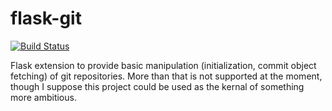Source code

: flask-git
=========

[![Build Status](https://travis-ci.org/drivet/flask-git.svg?branch=master)](https://travis-ci.org/drivet/flask-git)

Flask extension to provide basic manipulation (initialization, commit object
fetching) of git repositories.  More than that is not supported at the
moment, though I suppose this project could be used as the kernal of
something more ambitious.
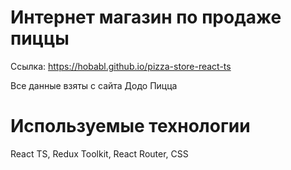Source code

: # Интернет магазин по продаже пиццы
Ссылка: https://hobabl.github.io/pizza-store-react-ts

Все данные взяты с сайта Додо Пицца

# Используемые технологии

React TS, Redux Toolkit, React Router, CSS
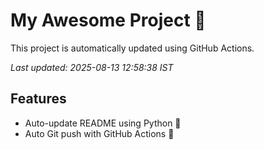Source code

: # My Awesome Project 🚀

This project is automatically updated using GitHub Actions.

_Last updated: 2025-08-13 12:58:38 IST_

## Features
- Auto-update README using Python 🐍
- Auto Git push with GitHub Actions 🤖
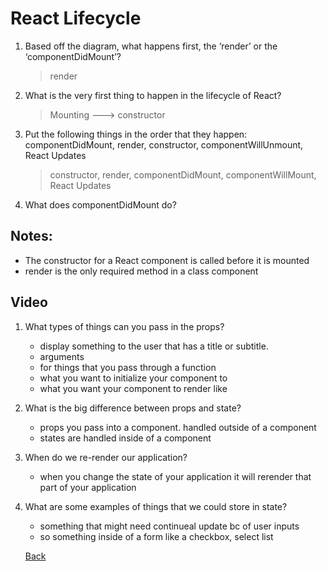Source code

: # React Lifecycle


1. Based off the diagram, what happens first, the ‘render’ or the ‘componentDidMount’?
    > render

2. What is the very first thing to happen in the lifecycle of React?
    > Mounting ---> constructor

3. Put the following things in the order that they happen: componentDidMount, render, constructor, componentWillUnmount, React Updates
    > constructor, render, componentDidMount, componentWillMount, React Updates
4. What does componentDidMount do?
    > 

## Notes:
  * The constructor for a React component is called before it is mounted
  * render is the only required method in a class component



## Video

1. What types of things can you pass in the props?
   * display something to the user that has a title or subtitle.
   * arguments
   * for things that you pass through a function
   * what you want to initialize your component to
   * what you want your component to render like

2. What is the big difference between props and state?
    * props you pass into a component. handled outside of a component
    * states are handled inside of a component

3. When do we re-render our application?
    * when you change the state of your application it will rerender that part of your application

4. What are some examples of things that we could store in state?
    * something that might need continueal update bc of user inputs
    * so something inside of a form like a checkbox, select list

    [Back](https://angeladzodzomenyo.github.io/reading-notes/)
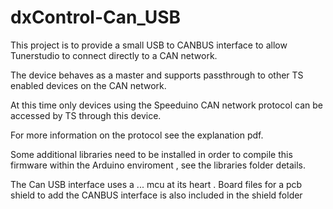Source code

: # dxControl-Can_USB

This project is to provide a small USB to CANBUS interface to allow Tunerstudio to connect directly to a CAN network.

The device behaves as a master and supports passthrough to other TS enabled devices on the CAN network.

At this time only devices using the Speeduino CAN network protocol can be accessed by TS through this device.

For more information on the protocol see the explanation pdf.

Some additional libraries need to be installed in order to compile this firmware within the Arduino enviroment , see the libraries folder details.

The Can USB interface uses a ... mcu at its heart . Board files for a pcb shield to add the CANBUS interface is also included in the shield folder
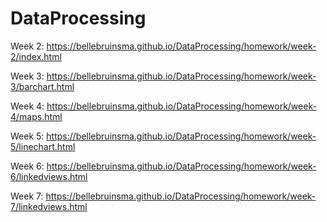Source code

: # DataProcessing

Week 2: https://bellebruinsma.github.io/DataProcessing/homework/week-2/index.html

Week 3: https://bellebruinsma.github.io/DataProcessing/homework/week-3/barchart.html

Week 4: https://bellebruinsma.github.io/DataProcessing/homework/week-4/maps.html

Week 5: https://bellebruinsma.github.io/DataProcessing/homework/week-5/linechart.html

Week 6: https://bellebruinsma.github.io/DataProcessing/homework/week-6/linkedviews.html

Week 7: https://bellebruinsma.github.io/DataProcessing/homework/week-7/linkedviews.html
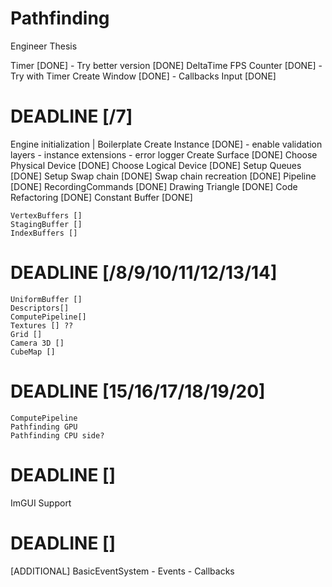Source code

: # Pathfinding
Engineer Thesis


Timer [DONE]
    - Try better version [DONE]
DeltaTime 
FPS Counter [DONE]
    - Try with Timer
Create Window [DONE]
    - Callbacks
Input [DONE]

# DEADLINE [/7]
Engine initialization | Boilerplate
    Create Instance [DONE]
     -  enable validation layers
     -  instance extensions
     -  error logger 
    Create Surface [DONE]
    Choose Physical Device [DONE]
    Choose Logical Device [DONE] 
    Setup Queues [DONE] 
    Setup Swap chain [DONE] 
    Swap chain recreation [DONE]
    Pipeline [DONE]
    RecordingCommands [DONE]
    Drawing Triangle [DONE]
    Code Refactoring [DONE]
    Constant Buffer [DONE]

    VertexBuffers []
    StagingBuffer []
    IndexBuffers []
    
# DEADLINE [/8/9/10/11/12/13/14]
    UniformBuffer []
    Descriptors[]
    ComputePipeline[]    
    Textures [] ??
    Grid []
    Camera 3D [] 
    CubeMap []

# DEADLINE [15/16/17/18/19/20]
    ComputePipeline
    Pathfinding GPU
    Pathfinding CPU side?



# DEADLINE []
ImGUI Support


# DEADLINE []
[ADDITIONAL] BasicEventSystem
    - Events
    - Callbacks


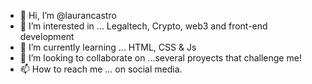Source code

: - 👋 Hi, I’m @laurancastro
- 👀 I’m interested in ... Legaltech, Crypto, web3 and front-end development
- 🌱 I’m currently learning ... HTML, CSS & Js
- 💞️ I’m looking to collaborate on ...several proyects that challenge me!
- 📫 How to reach me ... on social media. 

<!---
laurancastro/laurancastro is a ✨ special ✨ repository because its `README.md` (this file) appears on your GitHub profile.
You can click the Preview link to take a look at your changes.
--->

————————

§ To do: Print the material again word for word. Please drop every picture.

§ Task result:
Source code

: flask-git
=========

[![Build Status](https://travis-ci.org/drivet/flask-git.svg?branch=master)](https://travis-ci.org/drivet/flask-git)

Flask extension to provide basic manipulation (initialization, commit object
fetching) of git repositories.  More than that is not supported at the
moment, though I suppose this project could be used as the kernal of
something more ambitious.
Source code

: # Интернет магазин по продаже пиццы
Ссылка: https://hobabl.github.io/pizza-store-react-ts

Все данные взяты с сайта Додо Пицца

# Используемые технологии

React TS, Redux Toolkit, React Router, CSS
Source code

: # My Awesome Project 🚀

This project is automatically updated using GitHub Actions.

_Last updated: 2025-08-13 12:58:38 IST_

## Features
- Auto-update README using Python 🐍
- Auto Git push with GitHub Actions 🤖
Source code

: # React Lifecycle


1. Based off the diagram, what happens first, the ‘render’ or the ‘componentDidMount’?
    > render

2. What is the very first thing to happen in the lifecycle of React?
    > Mounting ---> constructor

3. Put the following things in the order that they happen: componentDidMount, render, constructor, componentWillUnmount, React Updates
    > constructor, render, componentDidMount, componentWillMount, React Updates
4. What does componentDidMount do?
    > 

## Notes:
  * The constructor for a React component is called before it is mounted
  * render is the only required method in a class component



## Video

1. What types of things can you pass in the props?
   * display something to the user that has a title or subtitle.
   * arguments
   * for things that you pass through a function
   * what you want to initialize your component to
   * what you want your component to render like

2. What is the big difference between props and state?
    * props you pass into a component. handled outside of a component
    * states are handled inside of a component

3. When do we re-render our application?
    * when you change the state of your application it will rerender that part of your application

4. What are some examples of things that we could store in state?
    * something that might need continueal update bc of user inputs
    * so something inside of a form like a checkbox, select list

    [Back](https://angeladzodzomenyo.github.io/reading-notes/)
Source code

: # dxControl-Can_USB

This project is to provide a small USB to CANBUS interface to allow Tunerstudio to connect directly to a CAN network.

The device behaves as a master and supports passthrough to other TS enabled devices on the CAN network.

At this time only devices using the Speeduino CAN network protocol can be accessed by TS through this device.

For more information on the protocol see the explanation pdf.

Some additional libraries need to be installed in order to compile this firmware within the Arduino enviroment , see the libraries folder details.

The Can USB interface uses a ... mcu at its heart . Board files for a pcb shield to add the CANBUS interface is also included in the shield folder
Source code

: # DataProcessing

Week 2: https://bellebruinsma.github.io/DataProcessing/homework/week-2/index.html

Week 3: https://bellebruinsma.github.io/DataProcessing/homework/week-3/barchart.html

Week 4: https://bellebruinsma.github.io/DataProcessing/homework/week-4/maps.html

Week 5: https://bellebruinsma.github.io/DataProcessing/homework/week-5/linechart.html

Week 6: https://bellebruinsma.github.io/DataProcessing/homework/week-6/linkedviews.html

Week 7: https://bellebruinsma.github.io/DataProcessing/homework/week-7/linkedviews.html
Source code

: # Pathfinding
Engineer Thesis


Timer [DONE]
    - Try better version [DONE]
DeltaTime 
FPS Counter [DONE]
    - Try with Timer
Create Window [DONE]
    - Callbacks
Input [DONE]

# DEADLINE [/7]
Engine initialization | Boilerplate
    Create Instance [DONE]
     -  enable validation layers
     -  instance extensions
     -  error logger 
    Create Surface [DONE]
    Choose Physical Device [DONE]
    Choose Logical Device [DONE] 
    Setup Queues [DONE] 
    Setup Swap chain [DONE] 
    Swap chain recreation [DONE]
    Pipeline [DONE]
    RecordingCommands [DONE]
    Drawing Triangle [DONE]
    Code Refactoring [DONE]
    Constant Buffer [DONE]

    VertexBuffers []
    StagingBuffer []
    IndexBuffers []
    
# DEADLINE [/8/9/10/11/12/13/14]
    UniformBuffer []
    Descriptors[]
    ComputePipeline[]    
    Textures [] ??
    Grid []
    Camera 3D [] 
    CubeMap []

# DEADLINE [15/16/17/18/19/20]
    ComputePipeline
    Pathfinding GPU
    Pathfinding CPU side?



# DEADLINE []
ImGUI Support


# DEADLINE []
[ADDITIONAL] BasicEventSystem
    - Events
    - Callbacks


Source code

: - 👋 Hi, I’m @laurancastro
- 👀 I’m interested in ... Legaltech, Crypto, web3 and front-end development
- 🌱 I’m currently learning ... HTML, CSS & Js
- 💞️ I’m looking to collaborate on ...several proyects that challenge me!
- 📫 How to reach me ... on social media. 

<!---
laurancastro/laurancastro is a ✨ special ✨ repository because its `README.md` (this file) appears on your GitHub profile.
You can click the Preview link to take a look at your changes.
--->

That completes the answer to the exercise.